まず、私はBob Dylanくらいは名前だけでも知っていましたが、彼がノーベル賞を受賞したことなど全然知りませんでした。最近は推しがソプラノ歌手なのでクラシックからポップスから様々な歌を聴く機会が増えましたが、もともと歌の世界には疎い人間です。
それで今朝Patti Smithのことを知って、非常に興味深かったのでいろいろ調べていました。Bob Dylanの授賞式でのパフォーマンスについては、彼女が後で振り返って雑誌New Yorkerに"How Does It Feel"というタイトルの文章を寄せています。その記事とパフォーマンスそのものを聴いて非常に感動しました。
A Hard Rain's A-Gonna Fallという歌というか、lyricsはなるほどノーベル平和賞に相応しい内容で、戦争を非常に高次のレベルで描いたものです。日本でいう反戦とはちょっと次元が異なる内容ではないでしょうか。それを歌い始めてしばらくしたところで、Patti Smithが詰まってしまって途中で歌を中止し、新たに歌い直した様子を動画で見ることができます。
Patti SmithはBob Dylanのこの歌だけでなくBob Dylanの世界そのものは体の一部になっているので、途中で行き詰まったのは歌詞を忘れたからでなくsimply unable to draw them outと述べています。感情が溢れかえって言葉を口に出すことができなかったということなのでしょう。その感じが動画を見るとよく伝わってきます。
歌を再開しても、感極まった感じはずっと続いていて観客の中には涙を流している人もいたほどです。
翌朝、受賞者の科学者たちが温かい言葉をかけてくれたそうです。
The Nobel scientists showed appreciation for my very public struggle. "For us your performance seemed a metaphor for our own struggles."
Smithによれば、授賞式でのパフォーマンスの「失敗」は確かに屈辱的ではあるけれども、実は自分が本当の意味でBob Dylanのlyricsの世界に入り込んで体感できたと感じたそうです。

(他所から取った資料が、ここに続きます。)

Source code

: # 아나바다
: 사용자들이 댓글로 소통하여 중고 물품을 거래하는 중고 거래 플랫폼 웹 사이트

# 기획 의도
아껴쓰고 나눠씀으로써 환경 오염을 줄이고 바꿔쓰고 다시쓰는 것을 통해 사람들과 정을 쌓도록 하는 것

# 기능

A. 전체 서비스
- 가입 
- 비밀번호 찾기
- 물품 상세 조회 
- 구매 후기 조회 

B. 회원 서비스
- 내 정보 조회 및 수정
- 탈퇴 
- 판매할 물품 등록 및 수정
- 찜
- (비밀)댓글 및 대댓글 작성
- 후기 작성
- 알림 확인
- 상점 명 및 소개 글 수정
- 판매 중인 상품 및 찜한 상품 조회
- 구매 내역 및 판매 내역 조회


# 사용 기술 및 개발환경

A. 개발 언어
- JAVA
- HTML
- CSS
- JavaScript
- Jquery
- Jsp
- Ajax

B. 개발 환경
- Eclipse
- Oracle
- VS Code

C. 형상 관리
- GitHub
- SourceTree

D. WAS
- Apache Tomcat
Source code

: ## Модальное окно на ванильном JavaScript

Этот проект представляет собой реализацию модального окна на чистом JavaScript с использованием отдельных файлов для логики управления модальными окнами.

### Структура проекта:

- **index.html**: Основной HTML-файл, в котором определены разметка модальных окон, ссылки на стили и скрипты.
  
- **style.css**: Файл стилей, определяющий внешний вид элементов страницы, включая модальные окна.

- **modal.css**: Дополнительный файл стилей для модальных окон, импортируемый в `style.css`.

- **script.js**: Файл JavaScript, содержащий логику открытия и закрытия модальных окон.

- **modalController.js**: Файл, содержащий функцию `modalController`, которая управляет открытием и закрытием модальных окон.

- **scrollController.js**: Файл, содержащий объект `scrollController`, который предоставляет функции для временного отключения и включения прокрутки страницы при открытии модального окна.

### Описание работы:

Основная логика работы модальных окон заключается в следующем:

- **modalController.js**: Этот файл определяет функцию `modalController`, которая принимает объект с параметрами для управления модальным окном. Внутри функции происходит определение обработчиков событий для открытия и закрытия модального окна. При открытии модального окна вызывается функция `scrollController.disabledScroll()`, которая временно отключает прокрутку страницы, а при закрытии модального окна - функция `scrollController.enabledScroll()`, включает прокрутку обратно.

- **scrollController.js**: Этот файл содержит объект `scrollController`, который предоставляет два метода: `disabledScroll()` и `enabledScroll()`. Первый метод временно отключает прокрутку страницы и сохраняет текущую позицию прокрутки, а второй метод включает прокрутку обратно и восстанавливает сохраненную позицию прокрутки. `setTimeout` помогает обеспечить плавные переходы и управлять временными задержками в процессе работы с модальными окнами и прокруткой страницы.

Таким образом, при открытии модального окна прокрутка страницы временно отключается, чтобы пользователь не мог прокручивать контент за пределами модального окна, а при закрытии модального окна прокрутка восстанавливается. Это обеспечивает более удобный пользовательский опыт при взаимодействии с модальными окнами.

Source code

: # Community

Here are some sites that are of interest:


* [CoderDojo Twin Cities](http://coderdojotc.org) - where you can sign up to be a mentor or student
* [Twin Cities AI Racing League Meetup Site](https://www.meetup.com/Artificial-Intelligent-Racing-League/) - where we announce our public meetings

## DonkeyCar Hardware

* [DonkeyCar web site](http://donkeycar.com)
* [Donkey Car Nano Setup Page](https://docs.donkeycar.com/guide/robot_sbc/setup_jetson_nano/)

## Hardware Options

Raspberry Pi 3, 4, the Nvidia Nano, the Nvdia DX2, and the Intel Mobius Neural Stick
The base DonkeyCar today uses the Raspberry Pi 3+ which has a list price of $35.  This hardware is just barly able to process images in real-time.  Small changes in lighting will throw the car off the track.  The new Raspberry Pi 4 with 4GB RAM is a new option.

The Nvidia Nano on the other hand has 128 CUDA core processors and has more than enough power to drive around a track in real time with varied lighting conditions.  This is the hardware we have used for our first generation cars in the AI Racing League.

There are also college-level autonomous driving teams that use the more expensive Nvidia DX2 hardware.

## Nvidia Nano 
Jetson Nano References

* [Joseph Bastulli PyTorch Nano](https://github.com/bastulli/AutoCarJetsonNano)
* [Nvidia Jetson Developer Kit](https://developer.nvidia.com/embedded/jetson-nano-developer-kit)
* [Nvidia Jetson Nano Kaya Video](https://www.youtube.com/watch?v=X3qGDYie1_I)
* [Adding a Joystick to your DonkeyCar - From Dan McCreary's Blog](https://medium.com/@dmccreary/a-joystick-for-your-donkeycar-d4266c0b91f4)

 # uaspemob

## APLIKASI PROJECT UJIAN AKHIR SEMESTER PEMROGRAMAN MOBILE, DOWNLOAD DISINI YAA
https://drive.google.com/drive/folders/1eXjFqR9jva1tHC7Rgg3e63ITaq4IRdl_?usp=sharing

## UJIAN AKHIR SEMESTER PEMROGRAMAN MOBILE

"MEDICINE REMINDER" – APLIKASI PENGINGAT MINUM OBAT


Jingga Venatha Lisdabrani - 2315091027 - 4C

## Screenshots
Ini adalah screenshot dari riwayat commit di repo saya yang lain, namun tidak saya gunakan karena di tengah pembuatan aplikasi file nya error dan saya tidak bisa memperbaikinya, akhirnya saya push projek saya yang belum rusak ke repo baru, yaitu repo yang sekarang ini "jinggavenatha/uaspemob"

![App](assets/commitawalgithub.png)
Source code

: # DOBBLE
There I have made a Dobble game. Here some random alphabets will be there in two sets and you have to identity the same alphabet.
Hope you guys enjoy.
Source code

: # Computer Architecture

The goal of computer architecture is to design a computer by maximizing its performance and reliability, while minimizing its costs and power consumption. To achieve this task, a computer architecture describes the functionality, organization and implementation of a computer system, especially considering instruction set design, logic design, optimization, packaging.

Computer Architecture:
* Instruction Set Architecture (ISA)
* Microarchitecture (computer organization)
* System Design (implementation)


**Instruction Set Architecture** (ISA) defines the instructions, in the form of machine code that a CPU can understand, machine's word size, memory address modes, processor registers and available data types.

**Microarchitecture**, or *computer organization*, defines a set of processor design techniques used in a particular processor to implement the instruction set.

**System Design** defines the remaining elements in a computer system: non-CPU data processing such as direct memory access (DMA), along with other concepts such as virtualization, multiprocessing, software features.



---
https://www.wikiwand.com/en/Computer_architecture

なんとも素晴らしい話だと思いました。そして、歌の世界に疎い私ですが、こういう話を読むと、歌とはlyricsが全てと言って良いくらい、言葉の世界なのだと感じています。どんなにメロディが良くてヒットする歌であってもlyricsが良くないと何の共感も持てませんから。
最後に、Smithを知るきっかけになったのは、彼女の文具好きというInstagramの投稿を見たことです。自分はペンと紙の人間であって、80%はノートにペンで書くそうです。コンピュータの前に座って書く作業はあまりないとのこと。高校生の時は独立宣言を書き写すことに時間を費やし、それがあったから今でもカリグラフィーに秀でているようです。Thomas Jeffersonの文字が非常に美しいことを称賛していました。
今日は以上のようなことを知ることができて、とても幸せな1日となりました。